JB: We take a very playful approach to a lot of things. When I first joined LearnChamp, I clicked through a range of exercises and modules. So, for example, there are programs for retailers where you have to accept goods. Instead of bombarding the learner with material, we created a module that introduces the learner to the task visually and provides the information in a simulation.

 

There are always going to be courses where you have people thinking: “Do I really have to do this?” Do you think that we are counteracting these thoughts with our learning designs?

JB: There is a real chance that visually appealing and interactive courses will ensure that the material learned remains etched in memory. That’s exactly what we want to achieve. At the end of the day, the learners have to be able to implement their knowledge later on.

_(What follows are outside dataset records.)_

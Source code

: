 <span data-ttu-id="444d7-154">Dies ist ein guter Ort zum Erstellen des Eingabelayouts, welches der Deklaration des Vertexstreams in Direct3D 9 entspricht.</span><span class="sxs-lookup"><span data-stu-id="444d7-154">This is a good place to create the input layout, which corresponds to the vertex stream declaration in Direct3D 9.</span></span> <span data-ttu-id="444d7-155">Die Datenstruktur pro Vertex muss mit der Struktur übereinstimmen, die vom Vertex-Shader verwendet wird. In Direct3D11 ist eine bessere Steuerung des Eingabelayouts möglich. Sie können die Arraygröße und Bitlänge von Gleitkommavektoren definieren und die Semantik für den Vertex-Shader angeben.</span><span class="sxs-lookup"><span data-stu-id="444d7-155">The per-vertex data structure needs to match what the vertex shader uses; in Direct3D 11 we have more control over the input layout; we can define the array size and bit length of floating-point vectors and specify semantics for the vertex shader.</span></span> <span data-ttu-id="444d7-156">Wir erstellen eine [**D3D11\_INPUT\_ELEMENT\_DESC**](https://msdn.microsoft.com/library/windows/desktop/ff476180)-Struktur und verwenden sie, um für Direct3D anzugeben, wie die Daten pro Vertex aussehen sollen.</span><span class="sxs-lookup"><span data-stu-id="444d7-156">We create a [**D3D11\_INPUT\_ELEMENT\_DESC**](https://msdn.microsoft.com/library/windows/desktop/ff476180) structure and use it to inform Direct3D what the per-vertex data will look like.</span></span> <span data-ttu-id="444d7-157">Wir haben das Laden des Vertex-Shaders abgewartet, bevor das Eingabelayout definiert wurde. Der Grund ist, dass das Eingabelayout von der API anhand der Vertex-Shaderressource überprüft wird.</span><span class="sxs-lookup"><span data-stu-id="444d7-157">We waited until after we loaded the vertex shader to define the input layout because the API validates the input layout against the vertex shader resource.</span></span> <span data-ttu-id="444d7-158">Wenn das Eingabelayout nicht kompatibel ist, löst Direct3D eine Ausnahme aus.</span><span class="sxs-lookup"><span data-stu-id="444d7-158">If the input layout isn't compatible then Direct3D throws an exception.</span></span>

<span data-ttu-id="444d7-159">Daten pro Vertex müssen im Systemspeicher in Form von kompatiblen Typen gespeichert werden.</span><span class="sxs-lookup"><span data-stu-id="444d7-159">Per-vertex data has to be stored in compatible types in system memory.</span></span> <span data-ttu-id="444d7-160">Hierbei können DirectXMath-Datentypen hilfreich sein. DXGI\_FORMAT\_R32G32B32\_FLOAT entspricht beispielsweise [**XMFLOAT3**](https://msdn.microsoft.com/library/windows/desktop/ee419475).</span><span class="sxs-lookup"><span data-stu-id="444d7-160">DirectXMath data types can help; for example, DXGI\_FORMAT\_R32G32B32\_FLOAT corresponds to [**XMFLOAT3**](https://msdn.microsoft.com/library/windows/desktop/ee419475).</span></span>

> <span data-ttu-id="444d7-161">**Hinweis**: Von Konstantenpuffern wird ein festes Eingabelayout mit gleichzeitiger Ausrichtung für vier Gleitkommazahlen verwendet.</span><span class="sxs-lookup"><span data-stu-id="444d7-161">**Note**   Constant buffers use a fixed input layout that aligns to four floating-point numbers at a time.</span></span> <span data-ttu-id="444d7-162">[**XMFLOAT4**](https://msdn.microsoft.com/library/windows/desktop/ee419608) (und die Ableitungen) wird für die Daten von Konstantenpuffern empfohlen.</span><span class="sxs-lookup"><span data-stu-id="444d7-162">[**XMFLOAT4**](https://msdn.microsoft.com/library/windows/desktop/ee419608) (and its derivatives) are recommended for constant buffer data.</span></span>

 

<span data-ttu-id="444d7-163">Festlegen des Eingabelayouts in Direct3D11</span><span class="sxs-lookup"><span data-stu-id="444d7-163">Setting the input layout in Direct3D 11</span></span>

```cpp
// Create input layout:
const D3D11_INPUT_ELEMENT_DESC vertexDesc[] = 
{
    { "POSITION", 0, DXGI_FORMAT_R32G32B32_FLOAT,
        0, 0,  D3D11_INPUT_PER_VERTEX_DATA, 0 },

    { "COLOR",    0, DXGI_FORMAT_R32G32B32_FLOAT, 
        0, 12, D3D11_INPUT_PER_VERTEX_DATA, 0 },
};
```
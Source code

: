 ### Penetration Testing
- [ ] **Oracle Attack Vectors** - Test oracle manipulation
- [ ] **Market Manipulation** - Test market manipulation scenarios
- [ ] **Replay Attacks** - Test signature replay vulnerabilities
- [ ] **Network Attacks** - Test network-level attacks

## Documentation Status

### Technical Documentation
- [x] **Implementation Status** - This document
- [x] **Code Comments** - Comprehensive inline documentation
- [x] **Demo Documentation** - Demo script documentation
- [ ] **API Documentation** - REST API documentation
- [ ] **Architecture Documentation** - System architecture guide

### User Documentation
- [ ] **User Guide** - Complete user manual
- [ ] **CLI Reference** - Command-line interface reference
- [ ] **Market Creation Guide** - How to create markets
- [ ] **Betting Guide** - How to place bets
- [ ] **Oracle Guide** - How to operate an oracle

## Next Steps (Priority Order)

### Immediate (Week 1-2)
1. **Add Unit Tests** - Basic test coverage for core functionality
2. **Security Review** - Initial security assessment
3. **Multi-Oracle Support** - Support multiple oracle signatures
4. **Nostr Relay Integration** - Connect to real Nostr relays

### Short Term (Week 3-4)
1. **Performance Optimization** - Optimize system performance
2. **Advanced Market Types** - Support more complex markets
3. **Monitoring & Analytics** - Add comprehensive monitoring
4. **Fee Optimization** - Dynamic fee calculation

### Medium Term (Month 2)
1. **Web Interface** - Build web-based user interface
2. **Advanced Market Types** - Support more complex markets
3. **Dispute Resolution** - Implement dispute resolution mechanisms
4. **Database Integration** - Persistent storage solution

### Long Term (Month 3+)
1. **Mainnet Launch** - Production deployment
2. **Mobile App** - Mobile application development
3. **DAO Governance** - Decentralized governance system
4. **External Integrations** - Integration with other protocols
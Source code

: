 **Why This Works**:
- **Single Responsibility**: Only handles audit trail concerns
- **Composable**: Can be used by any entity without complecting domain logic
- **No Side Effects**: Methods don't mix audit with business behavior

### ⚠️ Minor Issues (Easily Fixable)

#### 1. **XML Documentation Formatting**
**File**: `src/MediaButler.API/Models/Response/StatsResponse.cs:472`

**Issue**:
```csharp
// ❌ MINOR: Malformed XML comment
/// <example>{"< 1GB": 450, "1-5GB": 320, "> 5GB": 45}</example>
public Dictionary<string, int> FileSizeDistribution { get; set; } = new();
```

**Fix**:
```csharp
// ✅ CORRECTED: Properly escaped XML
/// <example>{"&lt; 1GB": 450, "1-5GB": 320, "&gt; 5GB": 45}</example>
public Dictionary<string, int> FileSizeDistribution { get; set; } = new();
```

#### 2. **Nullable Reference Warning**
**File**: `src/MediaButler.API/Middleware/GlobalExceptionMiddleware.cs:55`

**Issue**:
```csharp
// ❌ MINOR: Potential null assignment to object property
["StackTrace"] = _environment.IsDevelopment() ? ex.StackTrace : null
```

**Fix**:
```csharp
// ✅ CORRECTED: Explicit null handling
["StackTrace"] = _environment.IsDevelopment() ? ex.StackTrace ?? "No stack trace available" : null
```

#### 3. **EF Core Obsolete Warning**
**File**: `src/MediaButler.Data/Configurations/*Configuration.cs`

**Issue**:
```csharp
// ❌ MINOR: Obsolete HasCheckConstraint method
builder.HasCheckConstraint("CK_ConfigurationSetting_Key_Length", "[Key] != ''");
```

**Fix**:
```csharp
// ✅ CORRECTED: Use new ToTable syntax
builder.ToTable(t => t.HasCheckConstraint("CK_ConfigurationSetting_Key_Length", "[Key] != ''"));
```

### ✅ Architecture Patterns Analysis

For example, we developed an exercise whereby the learner had to remember an emergency telephone number. Instead of just getting them to write down the number, we made them type it on a telephone keypad within a certain period of time. This enhances the realness of the situation and simulates a real emergency, which leads to a high learning impact.

I think we have a lot of freedom at LearnChamp to contribute our talents and ideas and that leads to creative exchanges of ideas among colleagues, which in turn results in our ability to offer customers creative approaches to learning.

Many customers are impressed by the way we playfully implement learning content.

Finally, is there anything else you would like to highlight?

JB: In terms of F.R.O.G., I think it’s important to know the story behind it. From the outside, the event is obviously seen as a gaming fair, but the informative aspect should still remain in the spotlight. GameCity and F.R.O.G. aim to demonstrate to children, teenagers, and adults how to engage more positively with video games.